Data for processing:

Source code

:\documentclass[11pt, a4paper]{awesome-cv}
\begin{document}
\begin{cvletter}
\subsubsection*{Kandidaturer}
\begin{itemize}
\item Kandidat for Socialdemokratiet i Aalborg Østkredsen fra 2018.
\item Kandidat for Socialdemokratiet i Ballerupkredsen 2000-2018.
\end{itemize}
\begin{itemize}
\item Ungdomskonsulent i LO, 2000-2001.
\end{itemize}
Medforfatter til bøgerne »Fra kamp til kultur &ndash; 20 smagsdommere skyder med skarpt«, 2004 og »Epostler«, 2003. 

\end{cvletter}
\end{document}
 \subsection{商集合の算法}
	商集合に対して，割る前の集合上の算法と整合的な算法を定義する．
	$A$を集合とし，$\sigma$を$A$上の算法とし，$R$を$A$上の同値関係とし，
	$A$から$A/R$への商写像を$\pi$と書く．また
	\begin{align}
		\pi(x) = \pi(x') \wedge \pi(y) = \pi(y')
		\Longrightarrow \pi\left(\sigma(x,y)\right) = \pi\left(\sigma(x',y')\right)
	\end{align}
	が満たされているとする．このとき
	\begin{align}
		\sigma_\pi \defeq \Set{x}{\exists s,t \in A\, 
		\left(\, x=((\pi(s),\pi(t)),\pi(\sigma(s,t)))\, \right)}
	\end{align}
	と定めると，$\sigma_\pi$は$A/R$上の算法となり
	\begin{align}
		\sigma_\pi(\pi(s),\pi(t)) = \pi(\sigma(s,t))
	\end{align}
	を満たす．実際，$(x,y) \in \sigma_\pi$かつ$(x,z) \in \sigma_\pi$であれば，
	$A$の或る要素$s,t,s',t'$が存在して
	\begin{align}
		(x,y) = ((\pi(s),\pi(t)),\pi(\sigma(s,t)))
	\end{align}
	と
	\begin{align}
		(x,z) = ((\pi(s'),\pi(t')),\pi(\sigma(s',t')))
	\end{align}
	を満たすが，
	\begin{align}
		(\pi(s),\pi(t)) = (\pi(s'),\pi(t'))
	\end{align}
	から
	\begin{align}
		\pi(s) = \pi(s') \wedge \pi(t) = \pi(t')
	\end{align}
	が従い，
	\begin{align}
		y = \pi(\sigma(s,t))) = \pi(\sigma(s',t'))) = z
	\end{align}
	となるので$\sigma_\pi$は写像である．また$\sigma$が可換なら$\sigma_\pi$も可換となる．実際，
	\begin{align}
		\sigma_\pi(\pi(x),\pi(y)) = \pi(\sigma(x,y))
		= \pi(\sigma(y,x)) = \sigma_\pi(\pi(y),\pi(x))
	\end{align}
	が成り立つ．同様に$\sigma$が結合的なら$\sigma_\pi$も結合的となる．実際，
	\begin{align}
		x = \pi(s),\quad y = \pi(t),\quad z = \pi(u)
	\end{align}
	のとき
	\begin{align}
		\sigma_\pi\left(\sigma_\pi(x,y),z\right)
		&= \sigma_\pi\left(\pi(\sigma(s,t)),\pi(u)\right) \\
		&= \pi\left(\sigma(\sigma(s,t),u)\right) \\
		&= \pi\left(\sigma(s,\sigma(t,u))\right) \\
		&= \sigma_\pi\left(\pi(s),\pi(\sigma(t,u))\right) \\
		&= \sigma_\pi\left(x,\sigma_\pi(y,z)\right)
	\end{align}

Problem to solve: What you return should be the records above, repeated exactly.

Completed task:
Source code

:\documentclass[11pt, a4paper]{awesome-cv}
\begin{document}
\begin{cvletter}
\subsubsection*{Kandidaturer}
\begin{itemize}
\item Kandidat for Socialdemokratiet i Aalborg Østkredsen fra 2018.
\item Kandidat for Socialdemokratiet i Ballerupkredsen 2000-2018.
\end{itemize}
\begin{itemize}
\item Ungdomskonsulent i LO, 2000-2001.
\end{itemize}
Medforfatter til bøgerne »Fra kamp til kultur &ndash; 20 smagsdommere skyder med skarpt«, 2004 og »Epostler«, 2003. 

\end{cvletter}
\end{document}
 \subsection{商集合の算法}
	商集合に対して，割る前の集合上の算法と整合的な算法を定義する．
	$A$を集合とし，$\sigma$を$A$上の算法とし，$R$を$A$上の同値関係とし，
	$A$から$A/R$への商写像を$\pi$と書く．また
	\begin{align}
		\pi(x) = \pi(x') \wedge \pi(y) = \pi(y')
		\Longrightarrow \pi\left(\sigma(x,y)\right) = \pi\left(\sigma(x',y')\right)
	\end{align}
	が満たされているとする．このとき
	\begin{align}
		\sigma_\pi \defeq \Set{x}{\exists s,t \in A\, 
		\left(\, x=((\pi(s),\pi(t)),\pi(\sigma(s,t)))\, \right)}
	\end{align}
	と定めると，$\sigma_\pi$は$A/R$上の算法となり
	\begin{align}
		\sigma_\pi(\pi(s),\pi(t)) = \pi(\sigma(s,t))
	\end{align}
	を満たす．実際，$(x,y) \in \sigma_\pi$かつ$(x,z) \in \sigma_\pi$であれば，
	$A$の或る要素$s,t,s',t'$が存在して
	\begin{align}
		(x,y) = ((\pi(s),\pi(t)),\pi(\sigma(s,t)))
	\end{align}
	と
	\begin{align}
		(x,z) = ((\pi(s'),\pi(t')),\pi(\sigma(s',t')))
	\end{align}
	を満たすが，
	\begin{align}
		(\pi(s),\pi(t)) = (\pi(s'),\pi(t'))
	\end{align}
	から
	\begin{align}
		\pi(s) = \pi(s') \wedge \pi(t) = \pi(t')
	\end{align}
	が従い，
	\begin{align}
		y = \pi(\sigma(s,t))) = \pi(\sigma(s',t'))) = z
	\end{align}
	となるので$\sigma_\pi$は写像である．また$\sigma$が可換なら$\sigma_\pi$も可換となる．実際，
	\begin{align}
		\sigma_\pi(\pi(x),\pi(y)) = \pi(\sigma(x,y))
		= \pi(\sigma(y,x)) = \sigma_\pi(\pi(y),\pi(x))
	\end{align}
	が成り立つ．同様に$\sigma$が結合的なら$\sigma_\pi$も結合的となる．実際，
	\begin{align}
		x = \pi(s),\quad y = \pi(t),\quad z = \pi(u)
	\end{align}
	のとき
	\begin{align}
		\sigma_\pi\left(\sigma_\pi(x,y),z\right)
		&= \sigma_\pi\left(\pi(\sigma(s,t)),\pi(u)\right) \\
		&= \pi\left(\sigma(\sigma(s,t),u)\right) \\
		&= \pi\left(\sigma(s,\sigma(t,u))\right) \\
		&= \sigma_\pi\left(\pi(s),\pi(\sigma(t,u))\right) \\
		&= \sigma_\pi\left(x,\sigma_\pi(y,z)\right)
	\end{align}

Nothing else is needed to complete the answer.